> _The task_: State how many lines in these records contain the word "Google", and nothing else.
- Opening Delimiter -
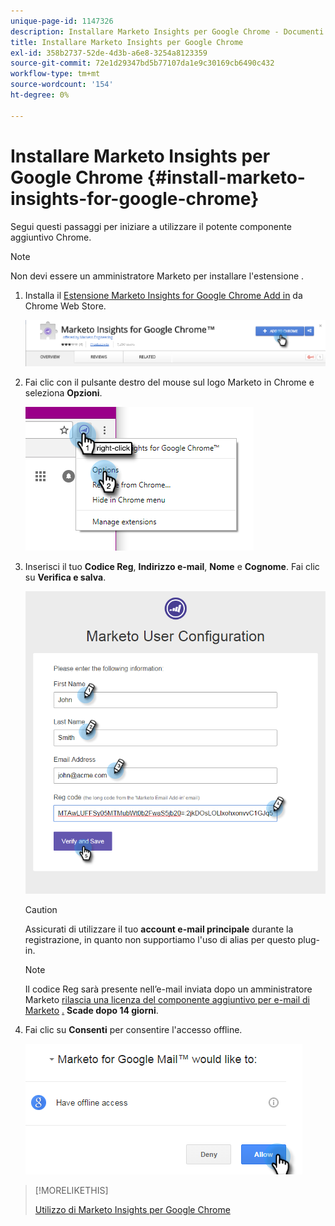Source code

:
 ```yaml
---
unique-page-id: 1147326
description: Installare Marketo Insights per Google Chrome - Documenti Marketo - Documentazione del prodotto
title: Installare Marketo Insights per Google Chrome
exl-id: 358b2737-52de-4d3b-a6e8-3254a8123359
source-git-commit: 72e1d29347bd5b77107da1e9c30169cb6490c432
workflow-type: tm+mt
source-wordcount: '154'
ht-degree: 0%

---
```


# Installare Marketo Insights per Google Chrome {#install-marketo-insights-for-google-chrome}

Segui questi passaggi per iniziare a utilizzare il potente componente aggiuntivo Chrome.

>[!NOTE]
>
>Non devi essere un amministratore Marketo per installare l&#39;estensione .

1. Installa il [Estensione Marketo Insights for Google Chrome Add in](https://chrome.google.com/webstore/detail/marketo-for-google-mail/jjkfbhajlmoeegbjgjipliamplidmbjb) da Chrome Web Store.

   ![](assets/image2015-10-5-10-3a24-3a7.png)

1. Fai clic con il pulsante destro del mouse sul logo Marketo in Chrome e seleziona **Opzioni**.

   ![](assets/two.png)

1. Inserisci il tuo **Codice Reg**, **Indirizzo e-mail**, **Nome** e **Cognome**. Fai clic su **Verifica e salva**.

   ![](assets/three.png)

   >[!CAUTION]
   >
   >Assicurati di utilizzare il tuo **account e-mail principale** durante la registrazione, in quanto non supportiamo l&#39;uso di alias per questo plug-in.

   >[!NOTE]
   >
   >Il codice Reg sarà presente nell’e-mail inviata dopo un amministratore Marketo [rilascia una licenza del componente aggiuntivo per e-mail di Marketo](/help/marketo/product-docs/marketo-sales-insight/msi-outlook-plugin/issue-a-marketo-email-add-in-license.md) [.](https://docs.marketo.com/pages/viewpage.action?pageid=7510848) **Scade dopo 14 giorni**.

1. Fai clic su **Consenti** per consentire l&#39;accesso offline.

   ![](assets/image2015-10-5-10-3a34-3a1.png)

>[!MORELIKETHIS]
>
>[Utilizzo di Marketo Insights per Google Chrome](/help/marketo/product-docs/marketo-sales-insight/msi-chrome-plugin/using-marketo-insights-for-google-chrome.md)
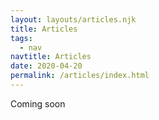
 ```yaml
---
layout: layouts/articles.njk
title: Articles
tags:
  - nav
navtitle: Articles
date: 2020-04-20
permalink: /articles/index.html
---
```


Coming soon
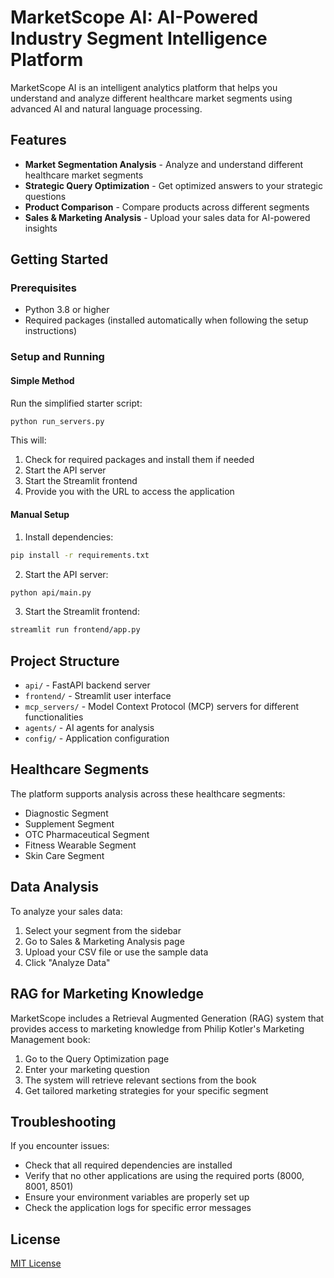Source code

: # MarketScope AI: AI-Powered Industry Segment Intelligence Platform

MarketScope AI is an intelligent analytics platform that helps you understand and analyze different healthcare market segments using advanced AI and natural language processing.

## Features

- **Market Segmentation Analysis** - Analyze and understand different healthcare market segments
- **Strategic Query Optimization** - Get optimized answers to your strategic questions
- **Product Comparison** - Compare products across different segments
- **Sales & Marketing Analysis** - Upload your sales data for AI-powered insights

## Getting Started

### Prerequisites

- Python 3.8 or higher
- Required packages (installed automatically when following the setup instructions)

### Setup and Running

#### Simple Method
Run the simplified starter script:

```bash
python run_servers.py
```

This will:
1. Check for required packages and install them if needed
2. Start the API server
3. Start the Streamlit frontend
4. Provide you with the URL to access the application

#### Manual Setup

1. Install dependencies:
```bash
pip install -r requirements.txt
```

2. Start the API server:
```bash
python api/main.py
```

3. Start the Streamlit frontend:
```bash
streamlit run frontend/app.py
```

## Project Structure

- `api/` - FastAPI backend server
- `frontend/` - Streamlit user interface
- `mcp_servers/` - Model Context Protocol (MCP) servers for different functionalities
- `agents/` - AI agents for analysis
- `config/` - Application configuration

## Healthcare Segments

The platform supports analysis across these healthcare segments:

- Diagnostic Segment
- Supplement Segment
- OTC Pharmaceutical Segment
- Fitness Wearable Segment
- Skin Care Segment

## Data Analysis

To analyze your sales data:

1. Select your segment from the sidebar
2. Go to Sales & Marketing Analysis page
3. Upload your CSV file or use the sample data
4. Click "Analyze Data"

## RAG for Marketing Knowledge

MarketScope includes a Retrieval Augmented Generation (RAG) system that provides access to marketing knowledge from Philip Kotler's Marketing Management book:

1. Go to the Query Optimization page
2. Enter your marketing question
3. The system will retrieve relevant sections from the book
4. Get tailored marketing strategies for your specific segment

## Troubleshooting

If you encounter issues:

- Check that all required dependencies are installed
- Verify that no other applications are using the required ports (8000, 8001, 8501)
- Ensure your environment variables are properly set up
- Check the application logs for specific error messages

## License

[MIT License](LICENSE)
- Closing Delimiter -
> _Expected answer_: 5